* WHAT IS REQUIRED *
Could you find every line in the entries below that holds the word "with" and copy it?
>>>>
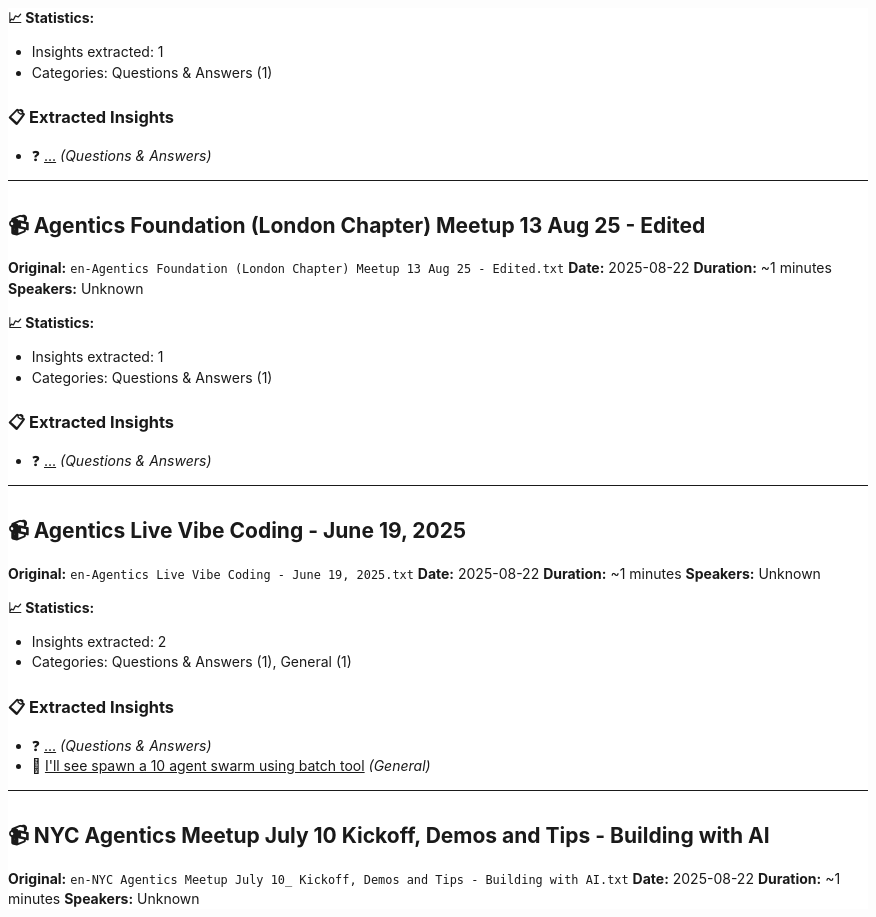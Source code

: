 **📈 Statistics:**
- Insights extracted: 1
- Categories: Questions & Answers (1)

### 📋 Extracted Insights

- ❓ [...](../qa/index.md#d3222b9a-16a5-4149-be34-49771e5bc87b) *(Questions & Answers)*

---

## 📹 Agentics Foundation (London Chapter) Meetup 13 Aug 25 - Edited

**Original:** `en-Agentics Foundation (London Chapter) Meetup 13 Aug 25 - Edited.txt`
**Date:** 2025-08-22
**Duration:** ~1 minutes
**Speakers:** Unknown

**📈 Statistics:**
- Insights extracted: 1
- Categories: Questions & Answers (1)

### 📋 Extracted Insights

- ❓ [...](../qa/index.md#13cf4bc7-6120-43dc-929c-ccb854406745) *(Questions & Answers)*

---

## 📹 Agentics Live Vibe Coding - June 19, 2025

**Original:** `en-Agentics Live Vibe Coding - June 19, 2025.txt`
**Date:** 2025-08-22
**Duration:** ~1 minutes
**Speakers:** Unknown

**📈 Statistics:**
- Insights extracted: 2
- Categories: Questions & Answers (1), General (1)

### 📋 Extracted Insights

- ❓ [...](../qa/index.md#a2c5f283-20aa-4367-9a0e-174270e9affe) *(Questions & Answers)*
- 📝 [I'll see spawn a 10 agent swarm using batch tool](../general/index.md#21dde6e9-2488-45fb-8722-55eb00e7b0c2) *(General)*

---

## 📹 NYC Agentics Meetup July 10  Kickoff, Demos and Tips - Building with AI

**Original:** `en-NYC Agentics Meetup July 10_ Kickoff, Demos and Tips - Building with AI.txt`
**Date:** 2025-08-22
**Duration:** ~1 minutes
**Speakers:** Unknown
<<<<
>>>>
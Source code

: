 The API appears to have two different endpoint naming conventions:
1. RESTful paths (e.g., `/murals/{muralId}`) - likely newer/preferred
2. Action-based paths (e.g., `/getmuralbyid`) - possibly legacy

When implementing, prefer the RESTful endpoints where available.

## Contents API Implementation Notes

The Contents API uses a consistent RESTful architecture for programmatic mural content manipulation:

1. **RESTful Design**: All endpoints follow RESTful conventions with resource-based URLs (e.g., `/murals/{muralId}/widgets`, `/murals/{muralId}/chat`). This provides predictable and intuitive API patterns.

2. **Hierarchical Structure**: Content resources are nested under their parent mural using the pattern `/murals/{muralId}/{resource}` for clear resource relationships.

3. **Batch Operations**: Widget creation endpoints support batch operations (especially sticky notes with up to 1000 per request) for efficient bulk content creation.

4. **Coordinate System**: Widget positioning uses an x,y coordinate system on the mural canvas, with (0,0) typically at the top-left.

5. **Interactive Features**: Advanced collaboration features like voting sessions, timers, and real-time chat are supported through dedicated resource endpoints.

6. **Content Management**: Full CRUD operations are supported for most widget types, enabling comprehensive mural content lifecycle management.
<<<<
>>>>
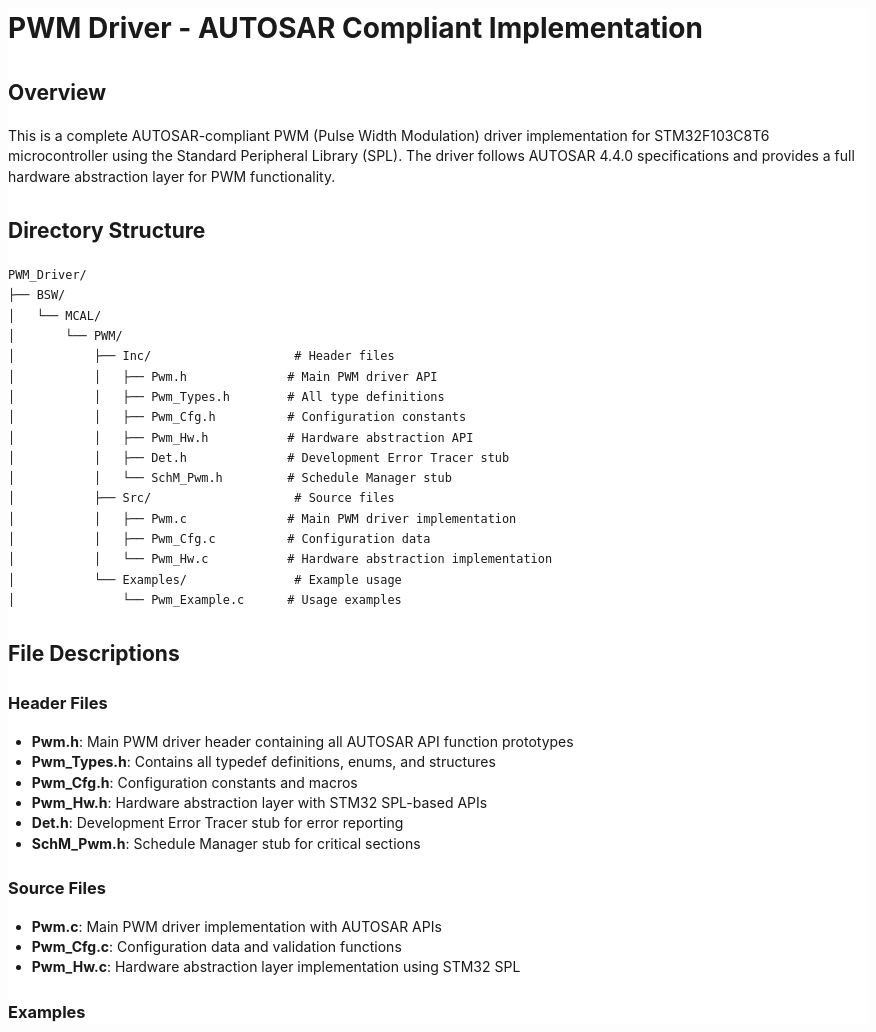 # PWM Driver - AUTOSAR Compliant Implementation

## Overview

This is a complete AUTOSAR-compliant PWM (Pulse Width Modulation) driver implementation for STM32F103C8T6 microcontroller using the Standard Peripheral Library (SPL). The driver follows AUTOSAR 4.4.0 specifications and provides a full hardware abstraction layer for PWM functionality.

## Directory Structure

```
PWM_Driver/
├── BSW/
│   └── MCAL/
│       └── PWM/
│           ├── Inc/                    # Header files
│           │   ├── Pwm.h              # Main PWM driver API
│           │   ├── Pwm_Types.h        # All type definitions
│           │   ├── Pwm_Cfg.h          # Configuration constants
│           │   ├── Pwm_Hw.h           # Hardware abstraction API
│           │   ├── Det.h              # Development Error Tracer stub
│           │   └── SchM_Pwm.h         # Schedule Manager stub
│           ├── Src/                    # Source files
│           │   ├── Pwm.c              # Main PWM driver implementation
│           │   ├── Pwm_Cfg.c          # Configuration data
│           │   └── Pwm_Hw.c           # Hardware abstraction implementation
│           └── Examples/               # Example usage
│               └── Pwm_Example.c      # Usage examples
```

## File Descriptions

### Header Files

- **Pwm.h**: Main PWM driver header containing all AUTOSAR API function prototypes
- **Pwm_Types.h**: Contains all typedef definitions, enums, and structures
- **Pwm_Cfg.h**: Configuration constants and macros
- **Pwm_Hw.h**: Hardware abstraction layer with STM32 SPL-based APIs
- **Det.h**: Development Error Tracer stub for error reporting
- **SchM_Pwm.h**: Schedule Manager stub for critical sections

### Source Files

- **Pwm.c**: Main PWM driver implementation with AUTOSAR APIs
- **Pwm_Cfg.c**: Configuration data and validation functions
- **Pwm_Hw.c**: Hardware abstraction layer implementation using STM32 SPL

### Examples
<<<<
* RESPONSE TO THIS EXERCISE *
## 📹 NYC Agentics Meetup July 10  Kickoff, Demos and Tips - Building with AI
**Original:** `en-NYC Agentics Meetup July 10_ Kickoff, Demos and Tips - Building with AI.txt`
1. **RESTful Design**: All endpoints follow RESTful conventions with resource-based URLs (e.g., `/murals/{muralId}/widgets`, `/murals/{muralId}/chat`). This provides predictable and intuitive API patterns.
3. **Batch Operations**: Widget creation endpoints support batch operations (especially sticky notes with up to 1000 per request) for efficient bulk content creation.
4. **Coordinate System**: Widget positioning uses an x,y coordinate system on the mural canvas, with (0,0) typically at the top-left.
- **Pwm_Hw.h**: Hardware abstraction layer with STM32 SPL-based APIs
- **Pwm.c**: Main PWM driver implementation with AUTOSAR APIs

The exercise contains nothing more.